While Barber, who chairs the council's Transportation Committee, said she supports extending the Blue Line, she said council members need more time to consider the projects "so we know what we're voting on."

Council Member Judy Johnson, who represents northwest Hennepin County, agreed: "I think it's important that the council take a breath and be deliberate."

The Southwest project, which is about 75% complete, has been plagued with cost overruns and delays since construction started in 2018. The agreement announced last week between the Met Council and Hennepin County outlined how they might cover the project's deficit, though the amount of money needed to finish the job was not released.

Under the agreement, Hennepin County would pick up 55% of the cost to complete Southwest, with the council covering the rest using federal funds set aside for transportation purposes.

The council would also pay an additional — but undetermined — amount in start-up costs, which includes testing trains before service begins, along with the hiring and training of operators.

The Southwest agreement is expected to be considered by both the council and the Hennepin County Board, though it's unclear when that will happen.

But at several Met Council meetings last week, some members expressed frustration with the proposal and said it wasn't properly vetted before it was announced.

Others said they worried the federal funds going to Southwest for the next three years will mean additional transportation projects throughout the seven-county metro will get short shrift — including a longstanding goal to add more electric buses to Metro Transit's fleet.

The ensuing discussion at various meetings was a rare break for council members, who generally agree with staff-directed recommendations.

It was unclear who negotiated the Southwest agreement with Hennepin County; Met Council Chair Charlie Zelle did not attend the council meetings last week.

But Council Member Wendy Wulff, who represents southwest Dakota County and Savage, said they were faced with "what appears to be a bad agreement."

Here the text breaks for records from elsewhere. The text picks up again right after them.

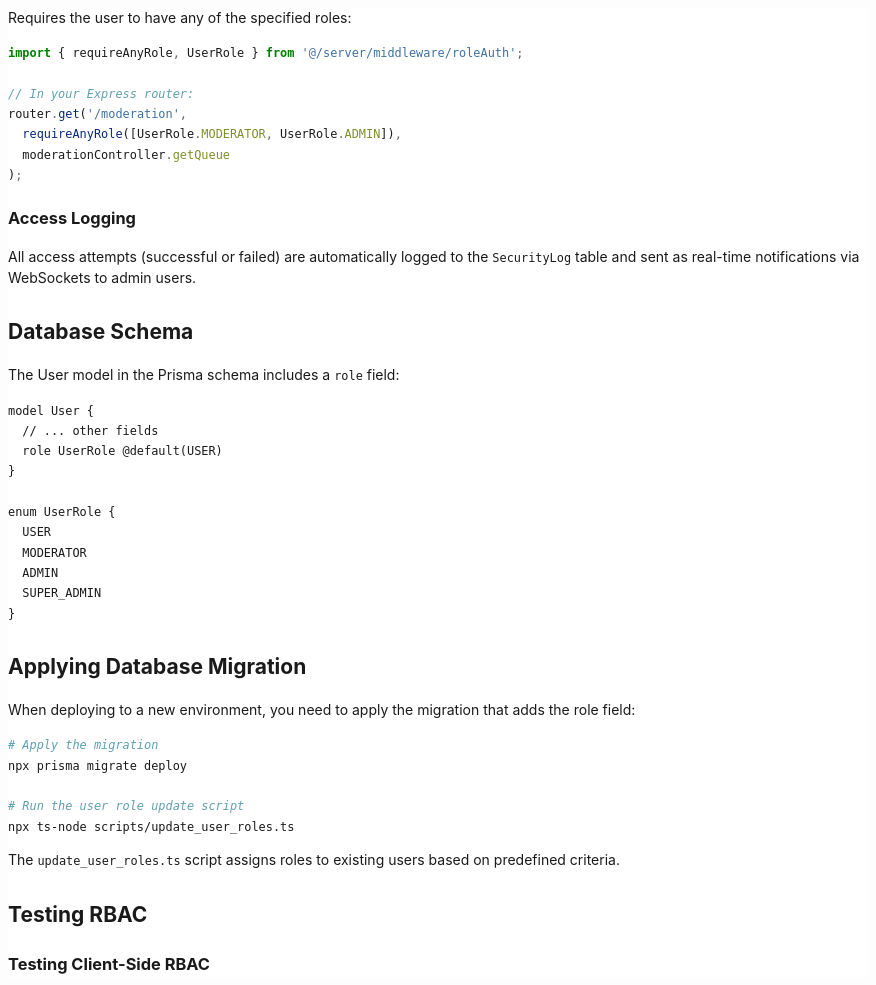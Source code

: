 Requires the user to have any of the specified roles:

```typescript
import { requireAnyRole, UserRole } from '@/server/middleware/roleAuth';

// In your Express router:
router.get('/moderation', 
  requireAnyRole([UserRole.MODERATOR, UserRole.ADMIN]), 
  moderationController.getQueue
);
```

### Access Logging

All access attempts (successful or failed) are automatically logged to the `SecurityLog` table and sent as real-time notifications via WebSockets to admin users.

## Database Schema

The User model in the Prisma schema includes a `role` field:

```prisma
model User {
  // ... other fields
  role UserRole @default(USER)
}

enum UserRole {
  USER
  MODERATOR
  ADMIN
  SUPER_ADMIN
}
```

## Applying Database Migration

When deploying to a new environment, you need to apply the migration that adds the role field:

```bash
# Apply the migration
npx prisma migrate deploy

# Run the user role update script
npx ts-node scripts/update_user_roles.ts
```

The `update_user_roles.ts` script assigns roles to existing users based on predefined criteria.

## Testing RBAC

### Testing Client-Side RBAC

"We have to hold firm and get to a good agreement," she said. "We're not going to be the rubber stamps everyone thinks we are."

The deal drew criticism from beyond the council as well.

Rep. Brad Tabke, DFL-Shakopee, said Friday he was concerned that devoting much of the council's federal funds to Southwest will shortchange the transportation needs of the southwest metro communities he represents.

"We can find a funding solution that supports the completion of the Southwest light rail — and Blue Line Extension — without sacrificing other important regional projects," said Tabke, vice chair of the House Transportation Finance and Policy Committee.

The Southwest announcement "was so out of left field and completely lacking in context," said Sen. Scott Dibble, DFL-Minneapolis, who was instrumental in getting the state's Legislative Auditor to probe the Southwest project and formation of a statewide task force that is reviewing the council's governance structure.

"Where is the announcement that [the council] is reforming themselves so they can effectively manage these projects?" Dibble asked.

In response, Met Council spokesman John Schadl said: "The Blue Line Extension is a critical component of our regional transportation system." He said the council will resume consideration of the Blue Line grant agreement with Hennepin County, along with Southwest's budget, at its Sept. 13 meeting.